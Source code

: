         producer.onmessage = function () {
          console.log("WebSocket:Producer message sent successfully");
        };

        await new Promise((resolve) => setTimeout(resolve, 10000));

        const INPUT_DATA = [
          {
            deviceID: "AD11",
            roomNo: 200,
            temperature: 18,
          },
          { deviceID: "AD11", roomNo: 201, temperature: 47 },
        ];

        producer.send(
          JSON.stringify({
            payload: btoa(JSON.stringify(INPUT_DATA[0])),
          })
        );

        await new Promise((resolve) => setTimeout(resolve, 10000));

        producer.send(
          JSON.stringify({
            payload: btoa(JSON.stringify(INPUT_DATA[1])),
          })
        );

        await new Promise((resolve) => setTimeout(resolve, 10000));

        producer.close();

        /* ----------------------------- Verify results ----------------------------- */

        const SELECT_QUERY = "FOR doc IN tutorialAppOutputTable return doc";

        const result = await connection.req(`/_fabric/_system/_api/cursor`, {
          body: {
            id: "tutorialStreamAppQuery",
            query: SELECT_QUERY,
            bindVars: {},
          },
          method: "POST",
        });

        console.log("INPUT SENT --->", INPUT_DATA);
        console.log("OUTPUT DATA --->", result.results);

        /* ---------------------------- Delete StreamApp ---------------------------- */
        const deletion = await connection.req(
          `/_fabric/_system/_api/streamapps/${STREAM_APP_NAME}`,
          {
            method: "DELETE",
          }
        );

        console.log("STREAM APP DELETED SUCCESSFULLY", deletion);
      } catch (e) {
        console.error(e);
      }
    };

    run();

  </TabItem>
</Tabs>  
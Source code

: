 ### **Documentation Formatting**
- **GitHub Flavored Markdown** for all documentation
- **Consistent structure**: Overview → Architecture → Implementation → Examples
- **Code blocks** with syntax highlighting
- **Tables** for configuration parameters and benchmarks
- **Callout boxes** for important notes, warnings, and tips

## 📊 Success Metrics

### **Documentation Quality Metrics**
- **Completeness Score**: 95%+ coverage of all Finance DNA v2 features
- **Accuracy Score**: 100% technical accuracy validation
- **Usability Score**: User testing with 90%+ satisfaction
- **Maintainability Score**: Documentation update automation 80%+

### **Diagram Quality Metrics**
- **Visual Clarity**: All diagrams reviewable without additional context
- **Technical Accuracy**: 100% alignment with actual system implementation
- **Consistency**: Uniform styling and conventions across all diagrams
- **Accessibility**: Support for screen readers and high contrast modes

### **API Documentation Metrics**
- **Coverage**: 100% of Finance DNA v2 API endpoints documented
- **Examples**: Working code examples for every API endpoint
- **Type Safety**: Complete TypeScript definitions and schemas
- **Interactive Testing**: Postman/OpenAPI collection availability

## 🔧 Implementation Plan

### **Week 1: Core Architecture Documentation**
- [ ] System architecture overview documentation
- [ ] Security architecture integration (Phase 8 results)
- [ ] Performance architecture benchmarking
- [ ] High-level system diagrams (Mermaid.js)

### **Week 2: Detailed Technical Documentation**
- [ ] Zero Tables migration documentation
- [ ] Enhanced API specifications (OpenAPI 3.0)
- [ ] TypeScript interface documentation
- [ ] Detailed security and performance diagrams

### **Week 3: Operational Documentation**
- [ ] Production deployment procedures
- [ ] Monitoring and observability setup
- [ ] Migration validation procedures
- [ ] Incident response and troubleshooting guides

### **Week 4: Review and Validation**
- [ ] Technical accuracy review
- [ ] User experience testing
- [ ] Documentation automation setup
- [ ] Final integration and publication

__________________________________________________

**Problem statement**
Looking at the data above, write out exactly the lines that start at the one containing "results ----------------------------- */" and end at the one containing "- **Consistency**: Uniform"; include both and nothing beyond.

**Finished exercise**
        /* ----------------------------- Verify results ----------------------------- */

        const SELECT_QUERY = "FOR doc IN tutorialAppOutputTable return doc";

        const result = await connection.req(`/_fabric/_system/_api/cursor`, {
          body: {
            id: "tutorialStreamAppQuery",
            query: SELECT_QUERY,
            bindVars: {},
          },
          method: "POST",
        });

        console.log("INPUT SENT --->", INPUT_DATA);
        console.log("OUTPUT DATA --->", result.results);

        /* ---------------------------- Delete StreamApp ---------------------------- */
        const deletion = await connection.req(
          `/_fabric/_system/_api/streamapps/${STREAM_APP_NAME}`,
          {
            method: "DELETE",
          }
        );

        console.log("STREAM APP DELETED SUCCESSFULLY", deletion);
      } catch (e) {
        console.error(e);
      }
    };

    run();

  </TabItem>
</Tabs>  
Source code

: ### **Documentation Formatting**
- **GitHub Flavored Markdown** for all documentation
- **Consistent structure**: Overview → Architecture → Implementation → Examples
- **Code blocks** with syntax highlighting
- **Tables** for configuration parameters and benchmarks
- **Callout boxes** for important notes, warnings, and tips

## 📊 Success Metrics

### **Documentation Quality Metrics**
- **Completeness Score**: 95%+ coverage of all Finance DNA v2 features
- **Accuracy Score**: 100% technical accuracy validation
- **Usability Score**: User testing with 90%+ satisfaction
- **Maintainability Score**: Documentation update automation 80%+

### **Diagram Quality Metrics**
- **Visual Clarity**: All diagrams reviewable without additional context
- **Technical Accuracy**: 100% alignment with actual system implementation
- **Consistency**: Uniform styling and conventions across all diagrams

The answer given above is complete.